The Standing Committee of the National People’s Congress passed the third amendment to the Trademark Law of the PRC (Trademark Law) on 30th August 2013 and it came into effect on 1st May 2014. There are total 53 changes in the amended Trademark Law, which include the trademark registration range in China, the application and appeals procedures and deadlines and trademark protection. This article will introduce the key changes that needed to be aware of.


1. The registration application of sound trademarks

Sounds are allowed to be registered as trademarks in China according to the new Trademark Law. Because visibility is not a mandatory condition for the registration application of any signs any more, including sounds, as long as they are capable of distinguishing goods or services from others, then such signs could be registered as trademarks. As for other non-visual signs, such as scents, they still could not be able to register as trademark under the new law, since the authority considers that scents would be confusing to the Chinese public.

As a member of TRIPS, this is consistent with China’s obligations under various conventions and agreements related IP area and China will try to apply the provisions thereof in legislation and administration. Since the definition of trademark in TRIPS is so board that sounds and scents are capable of constituting trademarks, it could be considered as a progress that China does not consider visibility as a mandatory condition for registering trademark and allows sounds to be registered under the new law.

However, in order to adapt the new change, the requirements of submitting application will be modified as well which may cause new obligation to the sound trademark application. Because according to the Implementing Regulations of Trademark Law, applying for sounds trademark will need to submit the stave or numbered musical notes and literal introduction.


2. The Procedures: more convenience in applications and shorter time

        2.1 Simplified filing

The new Trademark Law allows multiple categories filing of applications and electronic filing as well. It means that one application could cover more than one category, which may cause additional convenience for new applications covering multiple categories, but it remains unclear whether it will cause more fees.

    2.2 Procedural deadlines

The new Trademark Law for the first time establishes deadlines for filing applications for new trademarks, oppositions, invalidations and so on, which means that procedures should be completed more swiftly.

Procedural Deadlines to Chinese Trademark Office (CTO) and Trademark Review and Adjudication Board (TRAB) to file Applications under the PRC Trademark Law
Procedure Time-limit (months) Extension (if granted by SAIC)
Trademark application 9 n/a
Review on rejection 9 3
Opposition 12 6
Review on opposition (filed by trademark applicant) 12 6
Invalidation on relative grounds (e.g. conflict with prior rights) 9 3
Invalidation on absolute grounds (e.g. lack of distinctiveness) 9 3
Review on invalidation decision by CTMO on absolute grounds 12 6
Cancellation 9 3
Review on Decision of Cancellation  (TRAB) 9 3


  3. Prohibition on trademark squatters

Registration and use of trademark must be based on the good faith, which is considered as a fundamental principle and the application lack of good faith will be refused. Except with prohibiting squat by trademark dealers, distributors, agents, a new sub-Article is also added to prohibit those who have business contacts with the brand owners to register the same or similar trademarks on same or similar goods.

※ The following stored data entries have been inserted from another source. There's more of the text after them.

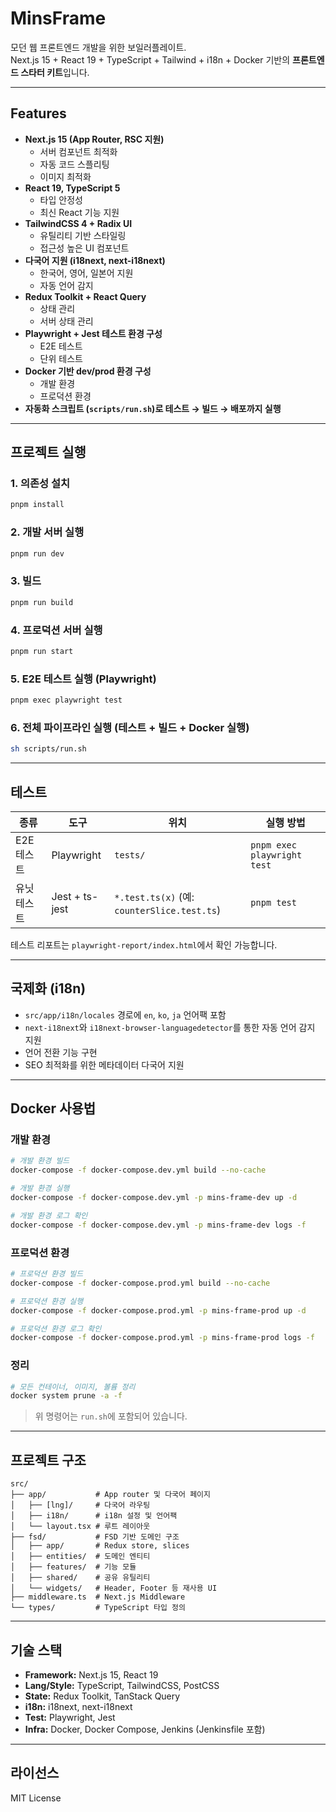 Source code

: # MinsFrame

모던 웹 프론트엔드 개발을 위한 보일러플레이트.  
Next.js 15 + React 19 + TypeScript + Tailwind + i18n + Docker 기반의 **프론트엔드 스타터 키트**입니다.

---

## Features

- **Next.js 15 (App Router, RSC 지원)**
  - 서버 컴포넌트 최적화
  - 자동 코드 스플리팅
  - 이미지 최적화
- **React 19, TypeScript 5**
  - 타입 안정성
  - 최신 React 기능 지원
- **TailwindCSS 4 + Radix UI**
  - 유틸리티 기반 스타일링
  - 접근성 높은 UI 컴포넌트
- **다국어 지원 (i18next, next-i18next)**
  - 한국어, 영어, 일본어 지원
  - 자동 언어 감지
- **Redux Toolkit + React Query**
  - 상태 관리
  - 서버 상태 관리
- **Playwright + Jest 테스트 환경 구성**
  - E2E 테스트
  - 단위 테스트
- **Docker 기반 dev/prod 환경 구성**
  - 개발 환경
  - 프로덕션 환경
- **자동화 스크립트 (`scripts/run.sh`)로 테스트 → 빌드 → 배포까지 실행**

---

## 프로젝트 실행

### 1. 의존성 설치

```bash
pnpm install
```

### 2. 개발 서버 실행

```bash
pnpm run dev
```

### 3. 빌드

```bash
pnpm run build
```

### 4. 프로덕션 서버 실행

```bash
pnpm run start
```

### 5. E2E 테스트 실행 (Playwright)

```bash
pnpm exec playwright test
```

### 6. 전체 파이프라인 실행 (테스트 + 빌드 + Docker 실행)

```bash
sh scripts/run.sh
```

---

## 테스트

| 종류      | 도구             | 위치                                         | 실행 방법                                    |
| ------- | -------------- | ------------------------------------------ | ----------------------------------------- |
| E2E 테스트 | Playwright     | `tests/`                                   | `pnpm exec playwright test`               |
| 유닛 테스트  | Jest + ts-jest | `*.test.ts(x)` (예: `counterSlice.test.ts`) | `pnpm test`                               |

테스트 리포트는 `playwright-report/index.html`에서 확인 가능합니다.

---

## 국제화 (i18n)

* `src/app/i18n/locales` 경로에 `en`, `ko`, `ja` 언어팩 포함
* `next-i18next`와 `i18next-browser-languagedetector`를 통한 자동 언어 감지 지원
* 언어 전환 기능 구현
* SEO 최적화를 위한 메타데이터 다국어 지원

---

## Docker 사용법

### 개발 환경

```bash
# 개발 환경 빌드
docker-compose -f docker-compose.dev.yml build --no-cache

# 개발 환경 실행
docker-compose -f docker-compose.dev.yml -p mins-frame-dev up -d

# 개발 환경 로그 확인
docker-compose -f docker-compose.dev.yml -p mins-frame-dev logs -f
```

### 프로덕션 환경

```bash
# 프로덕션 환경 빌드
docker-compose -f docker-compose.prod.yml build --no-cache

# 프로덕션 환경 실행
docker-compose -f docker-compose.prod.yml -p mins-frame-prod up -d

# 프로덕션 환경 로그 확인
docker-compose -f docker-compose.prod.yml -p mins-frame-prod logs -f
```

### 정리

```bash
# 모든 컨테이너, 이미지, 볼륨 정리
docker system prune -a -f
```

> 위 명령어는 `run.sh`에 포함되어 있습니다.

---

## 프로젝트 구조

```
src/
├── app/           # App router 및 다국어 페이지
│   ├── [lng]/     # 다국어 라우팅
│   ├── i18n/      # i18n 설정 및 언어팩
│   └── layout.tsx # 루트 레이아웃
├── fsd/           # FSD 기반 도메인 구조
│   ├── app/       # Redux store, slices
│   ├── entities/  # 도메인 엔티티
│   ├── features/  # 기능 모듈
│   ├── shared/    # 공유 유틸리티
│   └── widgets/   # Header, Footer 등 재사용 UI
├── middleware.ts  # Next.js Middleware
└── types/         # TypeScript 타입 정의
```

---

## 기술 스택

* **Framework:** Next.js 15, React 19
* **Lang/Style:** TypeScript, TailwindCSS, PostCSS
* **State:** Redux Toolkit, TanStack Query
* **i18n:** i18next, next-i18next
* **Test:** Playwright, Jest
* **Infra:** Docker, Docker Compose, Jenkins (Jenkinsfile 포함)

---

## 라이선스

MIT License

  4. Calculation of the actual losses for trademark infringement

The new law specifies methods of calculating actual losses and adds punitive compensation.

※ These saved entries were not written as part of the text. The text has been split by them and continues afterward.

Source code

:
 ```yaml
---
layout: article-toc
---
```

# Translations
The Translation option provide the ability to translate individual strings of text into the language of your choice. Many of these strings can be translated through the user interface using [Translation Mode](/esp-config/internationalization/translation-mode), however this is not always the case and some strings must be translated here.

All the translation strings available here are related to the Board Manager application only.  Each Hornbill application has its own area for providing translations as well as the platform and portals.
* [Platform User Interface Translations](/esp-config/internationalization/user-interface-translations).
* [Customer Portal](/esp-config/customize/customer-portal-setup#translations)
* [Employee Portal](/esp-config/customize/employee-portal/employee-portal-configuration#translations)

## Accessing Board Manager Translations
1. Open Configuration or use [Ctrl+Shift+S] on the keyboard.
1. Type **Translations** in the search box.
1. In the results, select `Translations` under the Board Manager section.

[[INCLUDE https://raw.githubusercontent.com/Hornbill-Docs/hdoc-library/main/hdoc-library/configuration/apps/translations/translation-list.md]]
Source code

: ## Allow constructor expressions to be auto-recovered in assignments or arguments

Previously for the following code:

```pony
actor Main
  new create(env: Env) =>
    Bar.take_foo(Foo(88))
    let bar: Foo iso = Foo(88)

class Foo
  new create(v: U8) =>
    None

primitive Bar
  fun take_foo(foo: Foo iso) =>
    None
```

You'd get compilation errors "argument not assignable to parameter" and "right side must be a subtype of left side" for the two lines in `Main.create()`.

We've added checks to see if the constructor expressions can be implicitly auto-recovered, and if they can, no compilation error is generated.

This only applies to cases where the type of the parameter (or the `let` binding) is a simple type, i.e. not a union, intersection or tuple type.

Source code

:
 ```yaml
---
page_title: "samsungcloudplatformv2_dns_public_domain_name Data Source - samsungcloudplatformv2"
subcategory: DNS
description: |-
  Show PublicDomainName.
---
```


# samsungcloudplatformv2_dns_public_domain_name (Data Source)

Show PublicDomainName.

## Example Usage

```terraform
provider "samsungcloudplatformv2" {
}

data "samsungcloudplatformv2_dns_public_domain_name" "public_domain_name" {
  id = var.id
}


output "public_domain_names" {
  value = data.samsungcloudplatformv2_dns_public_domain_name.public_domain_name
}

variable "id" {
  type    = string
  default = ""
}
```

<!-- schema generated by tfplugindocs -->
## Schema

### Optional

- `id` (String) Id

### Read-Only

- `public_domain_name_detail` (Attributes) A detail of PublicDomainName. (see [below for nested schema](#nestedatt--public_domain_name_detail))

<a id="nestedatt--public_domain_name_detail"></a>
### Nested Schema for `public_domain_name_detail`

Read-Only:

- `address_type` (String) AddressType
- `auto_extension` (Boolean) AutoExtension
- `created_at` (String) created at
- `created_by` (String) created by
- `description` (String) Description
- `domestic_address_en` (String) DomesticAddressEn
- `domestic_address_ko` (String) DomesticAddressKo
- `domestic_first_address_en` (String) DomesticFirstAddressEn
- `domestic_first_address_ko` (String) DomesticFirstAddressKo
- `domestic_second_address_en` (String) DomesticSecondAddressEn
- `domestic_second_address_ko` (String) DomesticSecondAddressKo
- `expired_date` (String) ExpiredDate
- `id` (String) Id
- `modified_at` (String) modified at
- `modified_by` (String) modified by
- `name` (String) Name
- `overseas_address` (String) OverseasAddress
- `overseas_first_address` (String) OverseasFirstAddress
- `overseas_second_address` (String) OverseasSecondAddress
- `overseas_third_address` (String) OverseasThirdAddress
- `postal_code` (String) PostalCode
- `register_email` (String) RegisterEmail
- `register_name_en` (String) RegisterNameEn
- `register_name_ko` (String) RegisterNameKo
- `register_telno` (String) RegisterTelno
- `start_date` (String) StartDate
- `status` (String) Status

1)      The compensation shall be determined by actual losses, the proceeds obtained by the infringer form the infringement and the multiples of the trademark utilization fee.

2)      For serious infringement upon the right of using trademarks in bad faith, the new law added the punitive compensation, which means that the amount of compensation may be determined as one to three times the amount of normal infringement. This is the first time that punitive damages are introduced.

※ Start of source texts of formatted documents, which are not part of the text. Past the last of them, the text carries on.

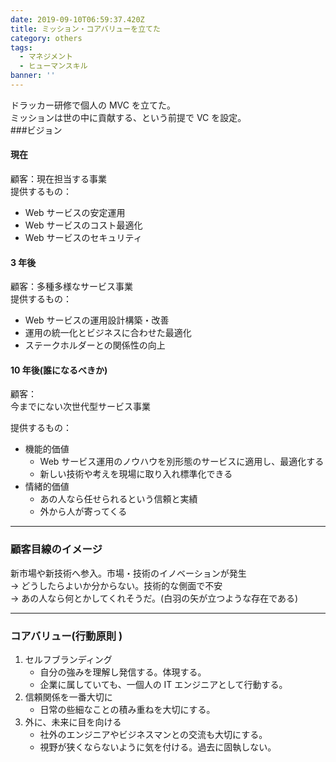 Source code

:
 ```yaml
---
date: 2019-09-10T06:59:37.420Z
title: ミッション・コアバリューを立てた
category: others
tags:
  - マネジメント
  - ヒューマンスキル
banner: ''
---
```


ドラッカー研修で個人の MVC を立てた。  
ミッションは世の中に貢献する、という前提で VC を設定。  
###ビジョン

#### 現在

顧客：現在担当する事業  
提供するもの：

- Web サービスの安定運用 ​
- Web サービスのコスト最適化 ​
- Web サービスのセキュリティ ​

#### 3 年後

顧客：多種多様なサービス事業  
提供するもの：​

- Web サービスの運用設計構築・改善 ​
- 運用の統一化とビジネスに合わせた最適化 ​
- ステークホルダーとの関係性の向上

#### 10 年後(誰になるべきか)

顧客：  
今までにない次世代型サービス事業

提供するもの：

- 機能的価値 ​
  - Web サービス運用のノウハウを別形態のサービスに適用し、最適化する ​
  - 新しい技術や考えを現場に取り入れ標準化できる ​
- 情緒的価値 ​
  - あの人なら任せられるという信頼と実績 ​
  - 外から人が寄ってくる

---

### 顧客目線のイメージ ​

新市場や新技術へ参入。市場・技術のイノベーションが発生 ​  
→ どうしたらよいか分からない。技術的な側面で不安 ​  
→ あの人なら何とかしてくれそうだ。(白羽の矢が立つような存在である)

---

### コアバリュー(行動原則 ​)

1. セルフブランディング ​
   - 自分の強みを理解し発信する。体現する。​
   - 企業に属していても、一個人の IT エンジニアとして行動する。​
2. 信頼関係を一番大切に ​
   - 日常の些細なことの積み重ねを大切にする。​
3. 外に、未来に目を向ける ​
   - 社外のエンジニアやビジネスマンとの交流も大切にする。​
   - 視野が狭くならないように気を付ける。過去に固執しない。
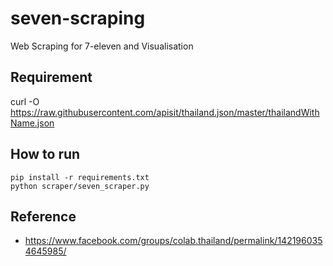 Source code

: # seven-scraping
Web Scraping for 7-eleven and Visualisation

## Requirement
curl -O https://raw.githubusercontent.com/apisit/thailand.json/master/thailandWithName.json

## How to run
```
pip install -r requirements.txt
python scraper/seven_scraper.py
```


## Reference
* https://www.facebook.com/groups/colab.thailand/permalink/1421960354645985/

3)      The court may decide the compensation based on the request of the claimer and the evidence. The court can order the defendant in a trademark infringement lawsuit to submit the accounting books to prove the scale of use, if the defendant refuses then the court can use the figures proposed by the claimer.

4)      If damages cannot be calculated based on the actual losses, the proceeds obtained by the infringer from the infringement or the registered trademark license fee, the court can award statutory damages based on his own view of the infringement – to a maximum of RMB 3 million.